EXERCISE INPUT: Begin
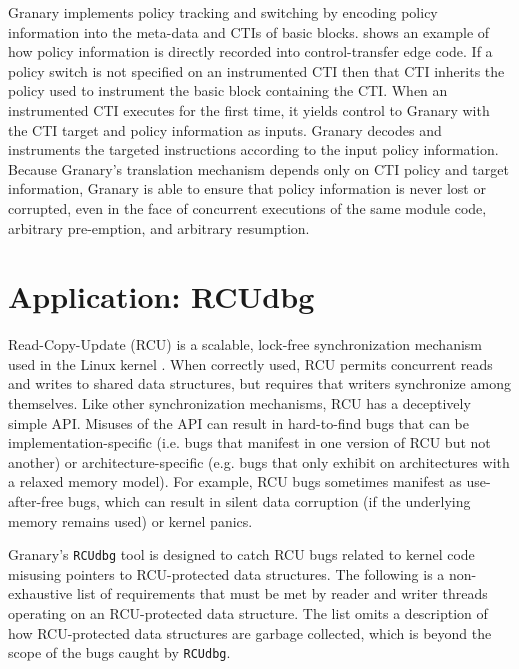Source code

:\documentclass[preprint]{sigplanconf}
\begin{document}
Granary implements policy tracking and switching by encoding policy information into the meta-data and CTIs of basic blocks.  shows an example of how policy information is directly recorded into control-transfer edge code. If a policy switch is not specified on an instrumented CTI then that CTI inherits the policy used to instrument the basic block containing the CTI. When an instrumented CTI executes for the first time, it yields control to Granary with the CTI target and policy information as inputs. Granary decodes and instruments the targeted instructions according to the input policy information. Because Granary's translation mechanism depends only on CTI policy and target information, Granary is able to ensure that policy information is never lost or corrupted, even in the face of concurrent executions of the same module code, arbitrary pre-emption, and arbitrary resumption.




\section{Application: RCUdbg}

Read-Copy-Update (RCU) is a scalable, lock-free synchronization mechanism used in the Linux kernel \cite{RCU,RCUInLinux}. When correctly used, RCU permits concurrent reads and writes to shared data structures, but requires that writers synchronize among themselves. Like other synchronization mechanisms, RCU has a deceptively simple API. Misuses of the API can result in hard-to-find bugs that can be implementation-specific (i.e. bugs that manifest in one version of RCU but not another) or architecture-specific (e.g. bugs that only exhibit on architectures with a relaxed memory model). For example, RCU bugs sometimes manifest as use-after-free bugs, which can result in silent data corruption (if the underlying memory remains used) or kernel panics. 




Granary's \texttt{RCUdbg} tool is designed to catch RCU bugs related to kernel code misusing pointers to RCU-protected data structures. The following is a non-exhaustive list of requirements that must be met by reader and writer threads operating on an RCU-protected data structure. The list omits a description of how RCU-protected data structures are garbage collected, which is beyond the scope of the bugs caught by \texttt{RCUdbg}.
\end{document}
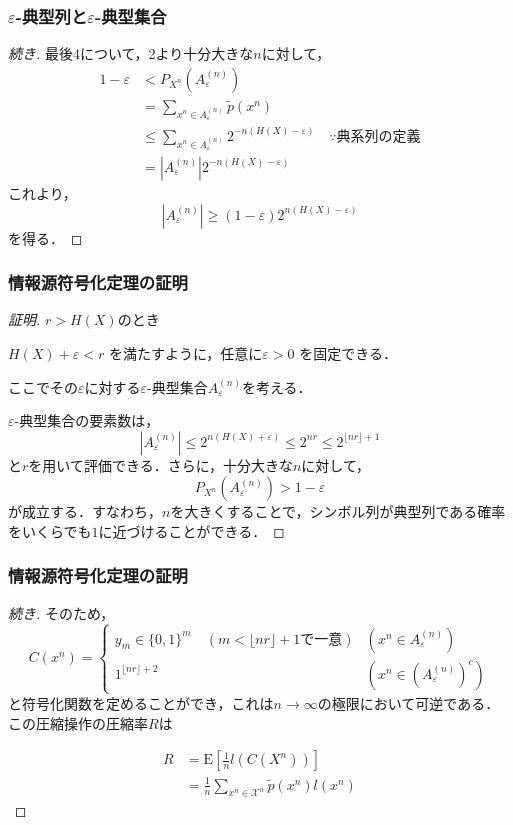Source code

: \documentclass{classes/myslide}
\begin{document}
\begin{frame}\frametitle{$\varepsilon$-典型列と$\varepsilon$-典型集合}
  \begin{proof}[続き]
    最後4について，2より十分大きな$n$に対して，
    \begin{align*}
      1 - \varepsilon 
      &< P_{X^n}(A_{\varepsilon}^{(n)}) \\
      &= \sum_{x^n \in A_{\varepsilon}^{(n)}} \tilde{p}(x^n) \\
      &\leq \sum_{x^n \in A_{\varepsilon}^{(n)}} 2^{-n(H(X) - \varepsilon)} \quad \because \text{典系列の定義} \\
      &= |A_{\varepsilon}^{(n)}| 2^{-n(H(X) - \varepsilon)}
    \end{align*}
    これより，
    \[
      |A_{\varepsilon}^{(n)}| \geq (1 - \varepsilon)2^{n(H(X) - \varepsilon)}
    \]
    を得る．
  \end{proof}
\end{frame}


\begin{frame}\frametitle{情報源符号化定理の証明}
  \begin{proof}[証明]
    $r > H(X)$のとき

    $H(X) + \varepsilon < r$ を満たすように，任意に$\varepsilon > 0$ を固定できる．

    ここでその$\varepsilon$に対する$\varepsilon$-典型集合$A_{\varepsilon}^{(n)}$を考える．

    $\varepsilon$-典型集合の要素数は，
    \[ |A_{\varepsilon}^{(n)}| \leq 2^{n(H(X) + \varepsilon)}  \leq 2^{nr} \leq 2^{\lfloor nr \rfloor + 1}\]
    と$r$を用いて評価できる．さらに，十分大きな$n$に対して，
    \[ P_{X^n}(A_{\varepsilon}^{(n)}) > 1 - \varepsilon \]
    が成立する．すなわち，$n$を大きくすることで，シンボル列が典型列である確率をいくらでも$1$に近づけることができる．
    \let\qedsymbol\relax
  \end{proof}
\end{frame}

\begin{frame}\frametitle{情報源符号化定理の証明}
  \begin{proof}[続き]
    そのため，
    \[ 
      C(x^n) = 
        \begin{cases}
          y_m \in \{0, 1\}^m \quad (m <\lfloor nr \rfloor + 1 \textbf{で一意}) &  (x^n \in A_{\varepsilon}^{(n)})\\
          1^{\lfloor nr \rfloor + 2} & (x^n \in (A_{\varepsilon}^{(n)})^c)
        \end{cases}
    \]
    と符号化関数を定めることができ，これは$n \to \infty$の極限において可逆である．
    この圧縮操作の圧縮率$R$は

    \begin{align*}
      R 
      &= \mathrm{E}\left \lbrack \frac{1}{n} l(C(X^n)) \right \rbrack  \\
      &= \frac{1}{n} \sum_{x^n \in \mathcal{X}^n} \tilde{p}(x^n)l(x^n) 
    \end{align*}
    \let\qedsymbol\relax
  \end{proof}
\end{frame}
\end{document}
EXERCISE INPUT: End
Exact copies of the line with "(m <\lfloor nr" and of every later line in the entries make up the whole answer.

• SOLUTION FOR THIS TASK:
          y_m \in \{0, 1\}^m \quad (m <\lfloor nr \rfloor + 1 \textbf{で一意}) &  (x^n \in A_{\varepsilon}^{(n)})\\
          1^{\lfloor nr \rfloor + 2} & (x^n \in (A_{\varepsilon}^{(n)})^c)
        \end{cases}
    \]
    と符号化関数を定めることができ，これは$n \to \infty$の極限において可逆である．
    この圧縮操作の圧縮率$R$は

    \begin{align*}
      R 
      &= \mathrm{E}\left \lbrack \frac{1}{n} l(C(X^n)) \right \rbrack  \\
      &= \frac{1}{n} \sum_{x^n \in \mathcal{X}^n} \tilde{p}(x^n)l(x^n) 
    \end{align*}
    \let\qedsymbol\relax
  \end{proof}
\end{frame}
\end{document}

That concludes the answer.